Some things you can do now to help your child be successful later

63 percent of self-made millionaires were required to read two or more books a month

Research shows there are some habits that may increase your chances of raising a kid who turns into a successful adult.

ORLANDO, Fla. – Every parent wants their child to grow up to be a successful, productive adult. But are there some ways to make success more likely for your kid?

From the time they are tiny, parents wonder who their children will grow up to be.

Research shows there are some habits that may increase your chances of raising a kid who turns into a successful adult.

First, encourage reading! 63 percent of self-made millionaires were required to read two or more books a month by their parents.

Also, hanging out with wealthy friends may make a difference. Harvard researchers recently analyzed 21-billion friendships on Facebook and found children from low socioeconomic backgrounds who grew up with kids from high socioeconomic backgrounds had higher incomes later in life.

Requiring your child to complete chores can also set them up for success later on.

Another predictor of success? When mom works!
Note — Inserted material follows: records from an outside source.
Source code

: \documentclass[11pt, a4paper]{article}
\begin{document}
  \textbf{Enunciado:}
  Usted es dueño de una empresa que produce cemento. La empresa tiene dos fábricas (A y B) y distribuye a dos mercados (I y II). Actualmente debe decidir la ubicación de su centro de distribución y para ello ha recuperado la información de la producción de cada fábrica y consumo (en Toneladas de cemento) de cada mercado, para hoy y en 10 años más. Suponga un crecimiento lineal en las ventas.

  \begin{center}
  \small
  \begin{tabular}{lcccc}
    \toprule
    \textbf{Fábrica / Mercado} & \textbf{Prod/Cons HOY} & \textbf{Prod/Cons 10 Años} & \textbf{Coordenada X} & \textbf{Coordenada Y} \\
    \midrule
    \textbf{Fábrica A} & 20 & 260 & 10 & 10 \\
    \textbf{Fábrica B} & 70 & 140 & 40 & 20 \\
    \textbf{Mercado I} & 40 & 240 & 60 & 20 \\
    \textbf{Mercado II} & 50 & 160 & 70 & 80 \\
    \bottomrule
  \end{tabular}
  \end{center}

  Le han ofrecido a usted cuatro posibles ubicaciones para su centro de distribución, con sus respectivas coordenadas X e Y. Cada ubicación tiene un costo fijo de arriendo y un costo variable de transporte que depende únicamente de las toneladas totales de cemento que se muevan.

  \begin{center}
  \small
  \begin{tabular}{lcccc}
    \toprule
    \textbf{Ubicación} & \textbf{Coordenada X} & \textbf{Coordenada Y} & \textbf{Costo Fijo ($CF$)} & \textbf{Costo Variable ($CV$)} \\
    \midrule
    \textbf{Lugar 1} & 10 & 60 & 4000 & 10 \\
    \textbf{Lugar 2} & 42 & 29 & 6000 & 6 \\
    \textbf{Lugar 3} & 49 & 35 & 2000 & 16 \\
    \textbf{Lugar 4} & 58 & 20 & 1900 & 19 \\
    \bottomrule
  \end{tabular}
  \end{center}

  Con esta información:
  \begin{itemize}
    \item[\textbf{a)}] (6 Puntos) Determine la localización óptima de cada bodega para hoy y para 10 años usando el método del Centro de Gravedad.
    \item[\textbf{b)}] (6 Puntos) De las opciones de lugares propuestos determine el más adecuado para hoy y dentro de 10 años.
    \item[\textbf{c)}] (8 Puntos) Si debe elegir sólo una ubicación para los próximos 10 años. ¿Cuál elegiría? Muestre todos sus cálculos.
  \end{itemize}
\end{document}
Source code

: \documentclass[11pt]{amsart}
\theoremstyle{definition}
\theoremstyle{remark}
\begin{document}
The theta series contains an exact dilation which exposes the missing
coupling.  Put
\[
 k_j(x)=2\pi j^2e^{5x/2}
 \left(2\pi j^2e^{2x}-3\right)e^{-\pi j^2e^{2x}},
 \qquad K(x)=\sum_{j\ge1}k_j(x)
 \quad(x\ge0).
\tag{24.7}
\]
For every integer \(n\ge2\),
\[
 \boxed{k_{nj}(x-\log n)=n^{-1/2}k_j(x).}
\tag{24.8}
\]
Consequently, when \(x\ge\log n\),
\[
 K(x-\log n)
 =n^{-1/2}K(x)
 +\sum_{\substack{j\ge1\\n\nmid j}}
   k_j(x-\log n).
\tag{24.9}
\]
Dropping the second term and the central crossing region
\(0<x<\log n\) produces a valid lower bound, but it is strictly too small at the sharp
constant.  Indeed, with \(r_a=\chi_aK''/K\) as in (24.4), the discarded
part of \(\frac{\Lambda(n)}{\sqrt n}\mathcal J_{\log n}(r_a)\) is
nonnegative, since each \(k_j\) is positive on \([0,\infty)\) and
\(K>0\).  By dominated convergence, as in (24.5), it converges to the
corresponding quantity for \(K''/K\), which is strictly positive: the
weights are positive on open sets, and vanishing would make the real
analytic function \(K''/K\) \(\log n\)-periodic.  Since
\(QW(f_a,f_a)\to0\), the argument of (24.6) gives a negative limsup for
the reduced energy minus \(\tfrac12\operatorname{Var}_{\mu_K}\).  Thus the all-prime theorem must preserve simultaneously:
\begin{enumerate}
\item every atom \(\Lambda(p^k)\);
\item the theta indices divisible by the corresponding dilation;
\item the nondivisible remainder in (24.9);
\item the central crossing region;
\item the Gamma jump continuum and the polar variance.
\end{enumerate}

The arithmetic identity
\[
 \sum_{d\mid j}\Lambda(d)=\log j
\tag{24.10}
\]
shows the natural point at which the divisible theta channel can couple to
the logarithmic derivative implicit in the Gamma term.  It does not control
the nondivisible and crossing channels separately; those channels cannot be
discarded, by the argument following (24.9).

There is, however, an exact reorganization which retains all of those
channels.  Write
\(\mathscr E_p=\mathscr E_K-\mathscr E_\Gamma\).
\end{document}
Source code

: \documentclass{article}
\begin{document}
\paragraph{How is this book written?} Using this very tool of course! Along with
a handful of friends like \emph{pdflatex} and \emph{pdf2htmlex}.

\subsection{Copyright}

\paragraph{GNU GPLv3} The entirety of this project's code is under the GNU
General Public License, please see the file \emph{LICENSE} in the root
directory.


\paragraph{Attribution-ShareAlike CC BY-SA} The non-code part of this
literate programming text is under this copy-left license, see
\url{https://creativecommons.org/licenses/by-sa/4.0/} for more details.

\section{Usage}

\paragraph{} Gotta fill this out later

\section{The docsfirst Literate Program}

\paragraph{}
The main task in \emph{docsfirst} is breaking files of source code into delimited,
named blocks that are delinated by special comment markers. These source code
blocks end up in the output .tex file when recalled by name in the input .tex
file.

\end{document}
One study found daughters of working mothers went to school longer, were more likely to be supervisors, and earned 23% more compared to their peers who were raised by stay-at-home moms.

“The reason I continue to work other than the financial stability of having two working parents is that I also want to set an example for my children to see that, you know, two parents can contribute to the home,” Lindsey Kovaleski, a working mom said.

Adult sons of working moms tended to pitch in more on household chores and childcare. With ways to help your child achieve success later on.

Another trait of parents who raise successful kids is they don’t try to micromanage their lives and do everything for them.

Making their own decisions is a critical part of growing up. Yet a poll by the New York Times found that three-quarters of parents of adults between ages 18 to 28 still book their child’s doctor appointments and haircuts for them.